Studies indicate that the natural immune-related protein short palate, lung, and nasal epithelium clone 1 (SPLUNC1) plays an antitumor role in nasopharyngeal epithelial tissue. However, the detailed mechanism of the tumor-suppressor effect of SPLUNC1 in the inflammatory microenvironment of Epstein-Barr virus (EBV)-associated nasopharyngeal carcinoma (NPC) remains elusive. The aim of the present study was to explore how SPLUNC1 reduces the inflammatory response of NPC cells infected with EBV by regulating the Toll-like receptor (TLR)9/NF-kappa B signaling pathway. As detected by immunohistochemistry and western blotting, SPLUNC1 protein expression exhibited low or negative expression in the NPC epithelial samples/cells, while it demonstrated positive expression in normal nasopharyngeal epithelial tissues/cells; this pattern of expression was the contrary to that of TLR9. The poorly differentiated HNE2 cell line had the highest efficiency of transfer of infection with EBV by 'cell-to-cell' contact method. The group of EBV-infected HNE2 cells showed significantly higher activation of the expression of TLR9/NF-kappa B signaling pathway-associated factors (TLR9, CD14, MyD88, IKK, P-IK beta a, P-NF-kappa B and NF-kappa B).

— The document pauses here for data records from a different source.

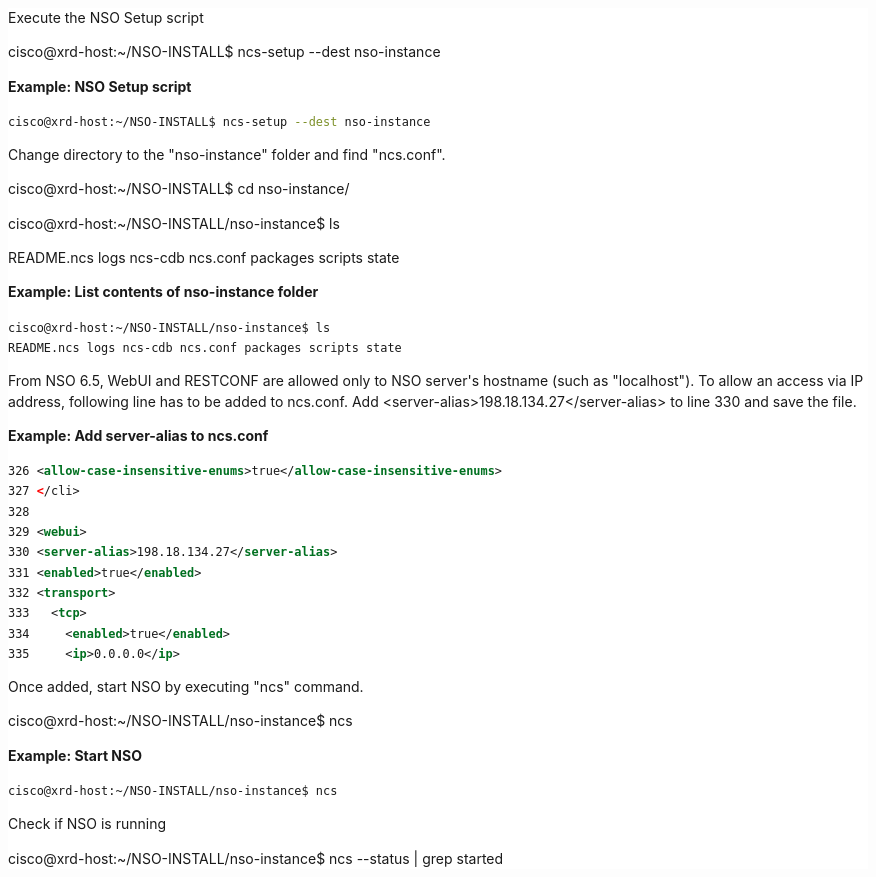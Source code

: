 Execute the NSO Setup script

cisco@xrd-host:\~/NSO-INSTALL\$ ncs-setup \--dest nso-instance


**Example: NSO Setup script**
```bash
cisco@xrd-host:~/NSO-INSTALL$ ncs-setup --dest nso-instance
```

Change directory to the "nso-instance" folder and find "ncs.conf".

cisco@xrd-host:\~/NSO-INSTALL\$ cd nso-instance/

cisco@xrd-host:\~/NSO-INSTALL/nso-instance\$ ls

README.ncs logs ncs-cdb ncs.conf packages scripts state


**Example: List contents of nso-instance folder**
```bash
cisco@xrd-host:~/NSO-INSTALL/nso-instance$ ls
README.ncs logs ncs-cdb ncs.conf packages scripts state
```

From NSO 6.5, WebUI and RESTCONF are allowed only to NSO server's
hostname (such as "localhost"). To allow an access via IP address,
following line has to be added to ncs.conf. Add
\<server-alias\>198.18.134.27\</server-alias\> to line 330 and save the
file.


**Example: Add server-alias to ncs.conf**
```xml
326 <allow-case-insensitive-enums>true</allow-case-insensitive-enums>
327 </cli>
328
329 <webui>
330 <server-alias>198.18.134.27</server-alias>
331 <enabled>true</enabled>
332 <transport>
333   <tcp>
334     <enabled>true</enabled>
335     <ip>0.0.0.0</ip>
```

Once added, start NSO by executing "ncs" command.

cisco@xrd-host:\~/NSO-INSTALL/nso-instance\$ ncs


**Example: Start NSO**
```bash
cisco@xrd-host:~/NSO-INSTALL/nso-instance$ ncs
```

Check if NSO is running

cisco@xrd-host:\~/NSO-INSTALL/nso-instance\$ ncs \--status \| grep
started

The levels of inflammatory cytokines IL-8, IL-1 beta and TNF-alpha in the HNE2 cell group after EBV infection were higher than these levels in the uninfected cell group (P<0.05); Meanwhile, after EBV infection, the expression levels of TLR9/NF-kappa B pathway associated-protein and inflammatory cytokines IL-6, IL-8, IL-1 beta and TNF-a in the HNE2/SPLUNC1 cell group were lower than these levels in the HNE2/Vector cell group (P<0.05). After EBV-DNA direct transfection, cytokine mRNA expression levels of TLR9, IL-6, IL-8, IL-1 beta and TNF-alpha in the HNE2 cell group were significantly higher than these levels in the NP69 cell group (P<0.05). The expression levels of these cytokines in the HNE2/SPLUNC1 cell group were obviously lower than these levels in the HNE2/Vector cell group (P<0.05). These results suggest that EBV infection of NPC cells can activate the TLR9/NF-kappa B signaling pathway, promote the release of inflammatory cytokines and consequently enhance the inflammatory response, while SPLUNC1 can weaken the inflammatory response induced by EBV infection in NPC cells through the regulation of the TLR9/NF-kappa B signaling pathway and control of the tumor inflammatory microenvironment.